Quad bike tragedy...

  Quickbeam 07:44 28 Dec 2007
Locked

click here I can't believe anyone would buy young children one of these, let alone allow them onto a public road without any experience, ignoring the licence and insurance requirements. It's reported that the father had them following his Range Rover... not even in close supervision of them.

The other driver is reported to be a suspected drunk driver, if this is the case they will let the irresponsible father off a bit as the law will then decide a drunk shouldn't be on the road at all, their action in being on the road was the major fault.

On drink driving, I have worked with a voluntary zero limit for years when driving. You never know when someone else will cause an accident. If you're over the limit, the law decides it's all your fault, because you're the drunk, you shouldn't have been on the road at all.

  octal 09:13 28 Dec 2007

I think it's irrelevant what they do to that father because he is going to have that on his conscience for the rest of his life, I think that's punishment enough and a lesson to us all.
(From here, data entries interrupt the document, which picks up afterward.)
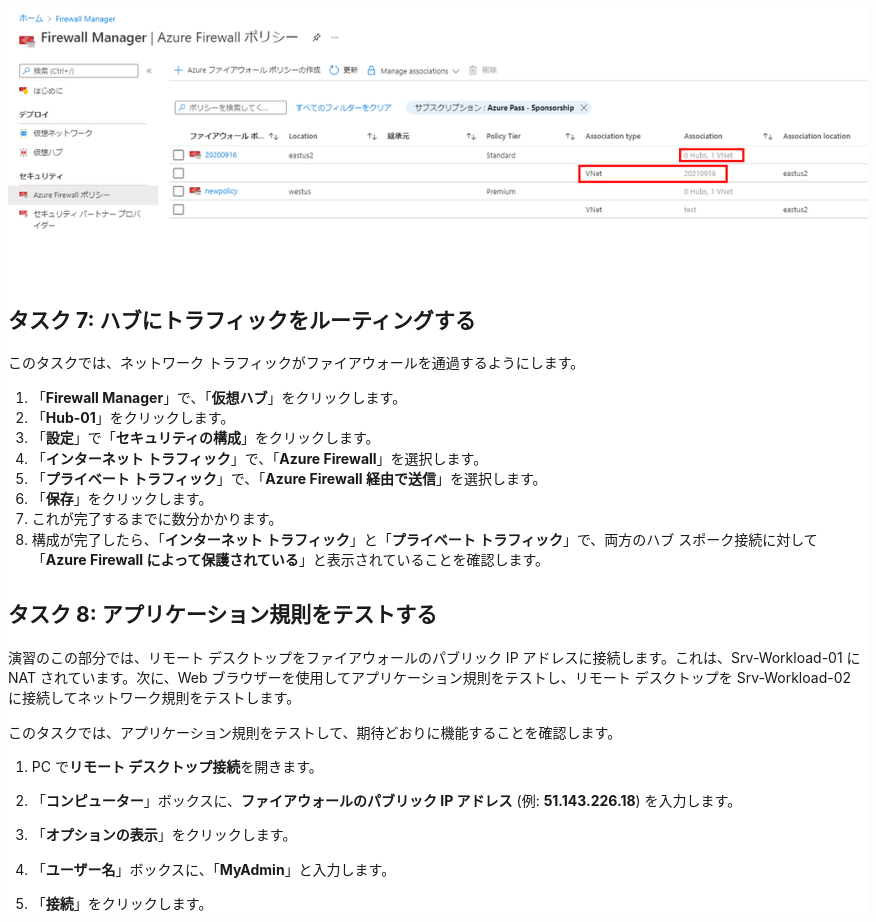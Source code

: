 ![ハブに関連するファイアウォール ポリシーを表示する](../media/associate-firewall-policy-with-hub-end.png)

 

## タスク 7: ハブにトラフィックをルーティングする

このタスクでは、ネットワーク トラフィックがファイアウォールを通過するようにします。

1. 「**Firewall Manager**」で、「**仮想ハブ**」をクリックします。
2. 「**Hub-01**」をクリックします。
3. 「**設定**」で「**セキュリティの構成**」をクリックします。
4. 「**インターネット トラフィック**」で、「**Azure Firewall**」を選択します。
5. 「**プライベート トラフィック**」で、「**Azure Firewall 経由で送信**」を選択します。
6. 「**保存**」をクリックします。 
7. これが完了するまでに数分かかります。
8. 構成が完了したら、「**インターネット トラフィック**」と「**プライベート トラフィック**」で、両方のハブ スポーク接続に対して「**Azure Firewall によって保護されている**」と表示されていることを確認します。


## タスク 8: アプリケーション規則をテストする

演習のこの部分では、リモート デスクトップをファイアウォールのパブリック IP アドレスに接続します。これは、Srv-Workload-01 に NAT されています。次に、Web ブラウザーを使用してアプリケーション規則をテストし、リモート デスクトップを Srv-Workload-02 に接続してネットワーク規則をテストします。

このタスクでは、アプリケーション規則をテストして、期待どおりに機能することを確認します。

1. PC で**リモート デスクトップ接続**を開きます。

2. 「**コンピューター**」ボックスに、**ファイアウォールのパブリック IP アドレス** (例: **51.143.226.18**) を入力します。

3. 「**オプションの表示**」をクリックします。

4. 「**ユーザー名**」ボックスに、「**MyAdmin**」と入力します。

5. 「**接続**」をクリックします。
  Stuartli 10:31 28 Dec 2007

>>The other driver is reported to be a suspected drunk driver,>>

This is not so - she tested negative for drink and drugs and was released without charge - and is a classic example of why not to rush into foregone conclusions.
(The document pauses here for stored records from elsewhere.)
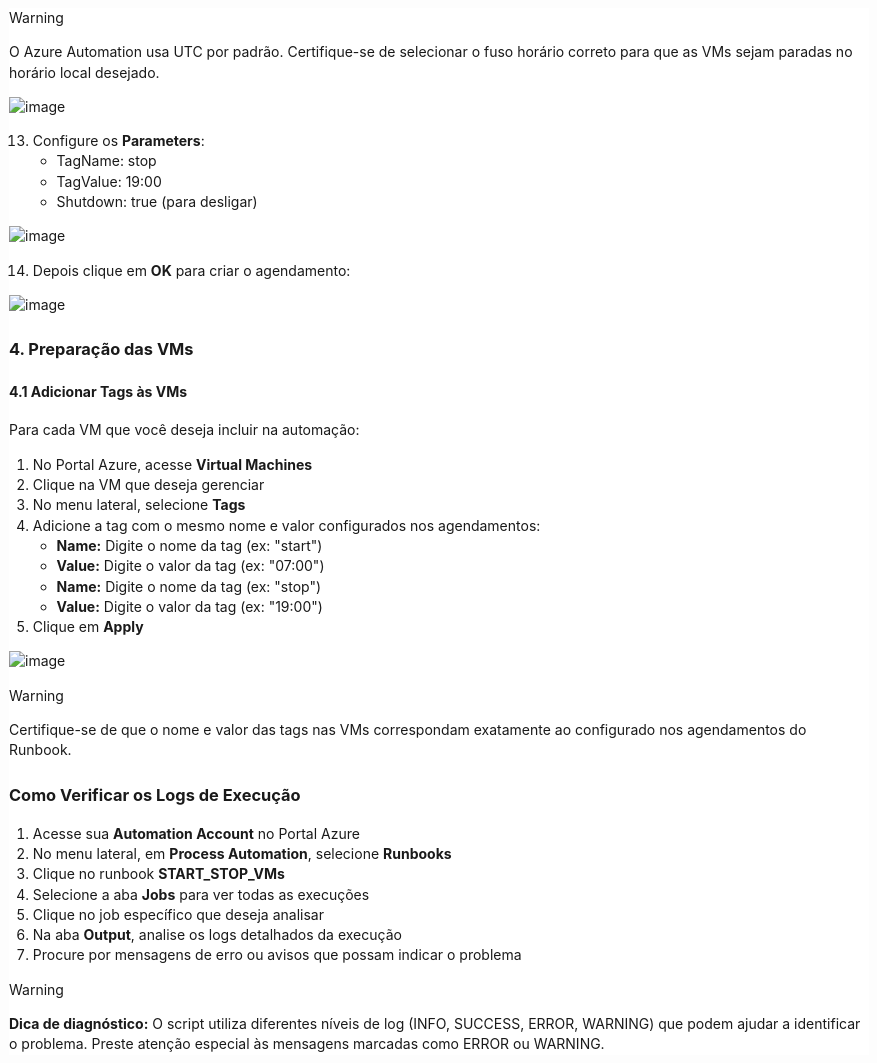 > [!WARNING]  
> O Azure Automation usa UTC por padrão. Certifique-se de selecionar o fuso horário correto para que as VMs sejam paradas no horário local desejado.

![image](https://github.com/user-attachments/assets/5ddfe4e6-e22a-49d3-b205-d0f4a6a9671d)

13. Configure os **Parameters**:
     - TagName: stop
     - TagValue: 19:00
     - Shutdown: true (para desligar)
       
![image](https://github.com/user-attachments/assets/0c9902e5-dd7e-4687-bb4e-6124672a1044)

14. Depois clique em **OK** para criar o agendamento:

![image](https://github.com/user-attachments/assets/eed13269-9512-47a5-b2f8-074f896066d7)

### 4. Preparação das VMs

#### 4.1 Adicionar Tags às VMs

Para cada VM que você deseja incluir na automação:

1. No Portal Azure, acesse **Virtual Machines**
2. Clique na VM que deseja gerenciar
3. No menu lateral, selecione **Tags**
4. Adicione a tag com o mesmo nome e valor configurados nos agendamentos:
   - **Name:** Digite o nome da tag (ex: "start")
   - **Value:** Digite o valor da tag (ex: "07:00")
   - **Name:** Digite o nome da tag (ex: "stop")
   - **Value:** Digite o valor da tag (ex: "19:00")
5. Clique em **Apply**

![image](https://github.com/user-attachments/assets/bad363fa-956b-442c-9ec4-cdf3fd3ca94e)

> [!WARNING]  
> Certifique-se de que o nome e valor das tags nas VMs correspondam exatamente ao configurado nos agendamentos do Runbook.

### Como Verificar os Logs de Execução

1. Acesse sua **Automation Account** no Portal Azure
2. No menu lateral, em **Process Automation**, selecione **Runbooks**
3. Clique no runbook **START_STOP_VMs**
4. Selecione a aba **Jobs** para ver todas as execuções
5. Clique no job específico que deseja analisar
6. Na aba **Output**, analise os logs detalhados da execução
7. Procure por mensagens de erro ou avisos que possam indicar o problema

> [!WARNING]  
> **Dica de diagnóstico:** O script utiliza diferentes níveis de log (INFO, SUCCESS, ERROR, WARNING) que podem ajudar a identificar o problema. Preste atenção especial às mensagens marcadas como ERROR ou WARNING.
She had immediately stopped after the accident, but was eventually assured by the girl's father that she would be alright and continued her journey. It was later that the child's condition became critical.

The sad fact remains that a young child or children should not have been riding such a machine on public roads and, even more so, deliberately being required to follow a car in the dark at the same time.

  Quickbeam 10:35 28 Dec 2007

"This is not so"...

The last I read was the other driver was bailed, if it's now no charge, then the father will face a much more severe charge in allowing this to happen.

  Chegs ®™ 13:05 28 Dec 2007

"The RAM and Shark 100cc Quad Bikes are perfect for youngsters and are raced by children from eight years old, although parents should note the bike features ..."

Just did a quick google and found this description for shark quads(the type this girl is reported to have been riding)

I hate these dam machines(and mini-motos)as we have a cycle-track(coast-to-coast network)very nearby.It is commonly used by idiots on these type of machines,and despite the police impounding the machines,when caught the owners complain the police should be catching real criminals.I have been run-over once while walking the dog,I have also been arrested as I was out one evening(thinking,its dark,they'll not be about)with the dog,I heard another of these bloody machines approaching so stood just off the path in the bushes and when he came hurtling down the track reached out and shoved him hard.He crashed into the bushes on the other side of the path,dug out his mobile and reported me.I wasnt charged with anything,but warned by the police not to do such a thing again.He was charged with various offences,had his motorcycle impounded,etc but was right back on the cycle-track the next day on a quad instead. :(

  Forum Editor 13:34 28 Dec 2007

"I heard another of these bloody machines approaching so stood just off the path in the bushes and when he came hurtling down the track reached out and shoved him hard.He crashed into the bushes on the other side of the path,dug out his mobile and reported me."

I would have done the same thing, I don't think I've heard of a more irresponsible act for a long time. To deliberately plan to push someone off a bike that was, in your own words "hurtling down the track" leaves me wondering quite which one of you was the bigger idiot.

  Quickbeam 14:47 28 Dec 2007

The mistake was in not to immediately call the police yourself and make a complaint that you had been run down by a madmad riding like a bat out of hell...

  Forum Editor 15:26 28 Dec 2007

Except that he hadn't been run down by anyone.

  oresome 15:36 28 Dec 2007

A moment of anger could so easily end in tragedy with you in court facing a manslaughter charge.

I know the feeling of anger, as I've feared for my life taking the dog a walk when motorbikes have roared past with young lads on them, mostly without crash helmets.

Where are the parents? They must know what there offsprings are up to. They could at least ensure they wear helmets, even if they don't give a fig for anyone elses safety.

  Quickbeam 16:03 28 Dec 2007

We had a young lad (15/16) a few years back that used to ride up the pavement to the green lane up the road at full throttle on a competition tuned crosser.

After repeated complaints to the police, parents and the person in question, it took a neighbours dog to spook him as he went by for the final time... this life.

I believe that the police can now take away bikes used illegally, for the safety of all concerned.

I like bikes, always have, and have competed in the past on them, but public roads are a place that too many adults seem to think young riders/drivers are exempt from adult responsibilities.

  Jak_1 17:06 28 Dec 2007

Please define the term 'drunk'.
As has been noted, she passed the breatherlyser at the police staion. Had she not it would have be driving with excess alcohol.
The irrespionsible father has in one go, ruined many lives by breaking the law on at least 4 counts! If he does not end up with a custodial sentence then something is drastically wrong.